Jan
27
2015

Stay Calm and Use Simulation

Many Registered Nurses (RNs), novice and seasoned Nursing Students, and Medical Students struggle with comprehending are the basics of chest tubes and the drainage systems –especially when it comes to troubleshooting them.

According to MedlinePlus, “a chest tube is a hollow tube that is placed into the chest” that “drains blood, fluid, and air from around the lungs.” Historically, learners get most of their education on this topic from in-seat, didactic presentations, videos, and/or academic textbooks.

Very few seasoned health care providers may have had the opportunity to troubleshoot a chest tube and its drainage systems during orientation or clinical practice. However, without actual experience, the knowledge on this topic can be very uncertain to the health care team.

Bridging The Gap With Technology

Simulation Task Trainer presented at IMSH 2015This knowledge gap stems from the ambiguous educational modalities, lack of experience, and/or lack of real-time feedback after troubleshooting a chest tube and its drainage system. Technology with appropriate capabilities to provide real-time feedback is essential, but many simulation devices currently on the market do not provide that.

The addition of skill and simulation sessions with debriefing not only complements the didactic portion of the curriculum but, more importantly, utilizes, adult learning theory appropriately, which increases the learners’ knowledge and retention of the educational material.
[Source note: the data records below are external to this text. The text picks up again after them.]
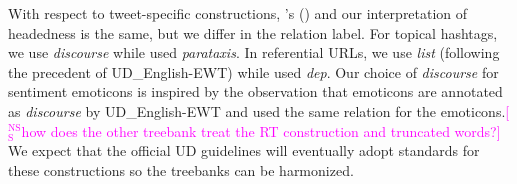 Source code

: \documentclass[11pt,a4paper]{article}
\newcommand{\citeposs}[2][]{\citeauthor{#2}'s (\citeyear[#1]{#2})}
\newcommand{\nss}[1]{\textcolor{magenta}{[$_\mathrm{S}^\mathrm{NS}$#1]}}
\begin{document}
With respect to tweet-specific constructions,
\citeposs{sanguinetti-17} and our  interpretation of headedness is the same, 
but we differ in the relation label.
For topical hashtags, we use \textit{discourse} while \citet{sanguinetti-17} used \textit{parataxis}. 
In referential URLs, we use \textit{list} (following the precedent of UD\_English-EWT) while \citet{sanguinetti-17} used \textit{dep}.
Our choice of \textit{discourse} for sentiment emoticons
is inspired by the observation that emoticons are annotated as \textit{discourse} by UD\_English-EWT
and \citet{sanguinetti-17} used the same relation for the emoticons.\nss{how does the other treebank treat the RT construction and truncated words?}
We expect that the official UD guidelines will eventually adopt standards for these constructions so the treebanks can be harmonized.



\end{document}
To address the limitations of existing devices, I created an innovative simulator that has allowed learners to immerse themselves in skill and simulation sessions, with or without accompanying didactic content.

The prototype model allows for the learners to assess grading air leaks, assess fluctuations of inter-thoracic pressure, and troubleshooting leaks within the chest tube and drainage systems.

Experiential Learning with Simulation

Adult learners need experiential and educational opportunities with real-time feedback even when there are limitations with resources and/or technology.

By combining appropriate modalities of theoretical adult learning within the chest tube curriculum with the simulators ability to provide real-time feedback of the learners’ intervention, we allow learners a higher rate of retention and close the experiential and knowledge gap.

Learners who have participated in this curriculum and modality of education indicated that it was more beneficial than the previous curriculum they had experienced in school or other hospital orientation. Jump is committed to providing the highest quality of education and training, and we are willing to go the extra mile whereas if something doesn’t exist, we will create it.